Dans cette rubrique CQFD (« Ce Qu’il Fallait Démontrer »), nous répondons à vos interrogations, voire à vos préjugés concernant la pratique du vélo ou du triathlon. Des questions simples, mais des réponses pas forcément si évidentes pour les novices ou pour ceux qui sont étrangers à notre milieu.

Comme tous les usagers, les cyclistes sont censés connaître et respecter le Code de la route, en commençant par s’arrêter aux feux rouges. Rares sont les cyclistes sportifs qui les respectent systématiquement. Voyons ce qu’ils risquent et pourquoi ils ne s’arrêtent pas.

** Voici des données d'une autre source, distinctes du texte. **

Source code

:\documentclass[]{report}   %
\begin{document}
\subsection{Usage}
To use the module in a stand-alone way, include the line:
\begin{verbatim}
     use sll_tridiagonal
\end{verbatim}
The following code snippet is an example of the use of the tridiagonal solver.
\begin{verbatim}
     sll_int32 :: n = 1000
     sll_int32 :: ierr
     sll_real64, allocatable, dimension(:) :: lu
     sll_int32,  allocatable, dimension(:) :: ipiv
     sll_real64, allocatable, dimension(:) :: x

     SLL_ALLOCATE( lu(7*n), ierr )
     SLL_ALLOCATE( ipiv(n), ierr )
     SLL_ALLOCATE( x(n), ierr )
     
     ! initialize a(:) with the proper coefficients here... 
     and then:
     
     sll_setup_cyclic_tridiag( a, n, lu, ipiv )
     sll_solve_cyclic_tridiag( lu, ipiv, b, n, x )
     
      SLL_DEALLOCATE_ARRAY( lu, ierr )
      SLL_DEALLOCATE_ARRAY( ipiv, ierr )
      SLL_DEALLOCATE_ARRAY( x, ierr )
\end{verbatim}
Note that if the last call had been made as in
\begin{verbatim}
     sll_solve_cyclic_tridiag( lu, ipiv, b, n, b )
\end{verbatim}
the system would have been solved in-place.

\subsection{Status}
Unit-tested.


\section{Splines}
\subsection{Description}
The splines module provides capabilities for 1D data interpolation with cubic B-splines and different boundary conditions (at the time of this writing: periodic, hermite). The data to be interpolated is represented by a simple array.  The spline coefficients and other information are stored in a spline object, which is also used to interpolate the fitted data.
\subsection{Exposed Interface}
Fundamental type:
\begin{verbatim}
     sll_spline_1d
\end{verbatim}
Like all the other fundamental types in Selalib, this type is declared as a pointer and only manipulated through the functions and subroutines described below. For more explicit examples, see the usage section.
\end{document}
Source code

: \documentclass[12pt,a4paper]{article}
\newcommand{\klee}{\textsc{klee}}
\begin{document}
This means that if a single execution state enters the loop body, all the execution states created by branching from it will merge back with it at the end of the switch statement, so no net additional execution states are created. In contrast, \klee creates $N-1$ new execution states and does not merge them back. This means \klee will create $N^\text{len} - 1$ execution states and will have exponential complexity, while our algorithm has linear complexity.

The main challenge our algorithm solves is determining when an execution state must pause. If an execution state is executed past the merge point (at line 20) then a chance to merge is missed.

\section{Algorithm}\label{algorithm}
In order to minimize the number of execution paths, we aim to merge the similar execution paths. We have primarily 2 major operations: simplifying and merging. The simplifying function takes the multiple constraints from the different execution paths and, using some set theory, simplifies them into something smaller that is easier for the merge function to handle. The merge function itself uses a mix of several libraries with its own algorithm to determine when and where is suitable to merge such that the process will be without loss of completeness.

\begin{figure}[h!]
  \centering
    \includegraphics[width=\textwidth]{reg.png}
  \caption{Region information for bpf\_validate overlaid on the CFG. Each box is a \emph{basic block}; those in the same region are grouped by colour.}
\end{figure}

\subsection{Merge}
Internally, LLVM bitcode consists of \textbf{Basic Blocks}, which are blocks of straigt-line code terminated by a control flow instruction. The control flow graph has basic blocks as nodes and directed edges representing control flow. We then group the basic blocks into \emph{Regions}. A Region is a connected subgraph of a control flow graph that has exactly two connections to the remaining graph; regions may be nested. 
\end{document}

Par Guillaume Judas – Photos : Pixabay.com, Flickr.com, 3bikes.fr

Parmi les mauvaises habitudes des cyclistes relevées par les autres usagers de la route, il y a le fait de griller les feux rouges. Comme si la signalisation et le Code de la route ne s’appliquaient qu’aux automobilistes. Or, du point de vue des adeptes du deux-roues, cette infraction est toujours moins grave que les queues de poisson ou le non respect des distances de sécurité par les conducteurs d’engins à moteur. Ceci s’explique par la sensation de danger et de vulnérabilité ressentie par les cyclistes sur la route, plus exposés par les attitudes des autres usagers en raison de l’absence de carrosserie, et aussi par le fait que comme nous le rappelions dans notre article précédent sur les cyclistes qui roulent à deux de front, si on peut fustiger à juste titre les incivilités et les infractions au Code de la route de certains cyclistes, nous n’avons encore jamais vu de vélo tuer un automobiliste derrière sa carrosserie.

Les règles du Code de la route s’appliquent évidemment aussi pour les panneaux Stop !

Il n’empêche, en grillant les feux, les cyclistes s’exposent encore davantage, et peuvent aussi être victimes d’un accident qu’ils auraient eux même provoqué. Force est de reconnaître pourtant que rares sont les pratiquants à vraiment prendre des risques volontairement, et s’ils s’accommodent à leur façon des règles, ils le font en pensant ne pas risquer grand-chose, du moins en termes de sécurité.

Évidemment, l’irrespect et le je m’en foutisme existent aussi parfois de ce côté-là malheureusement. 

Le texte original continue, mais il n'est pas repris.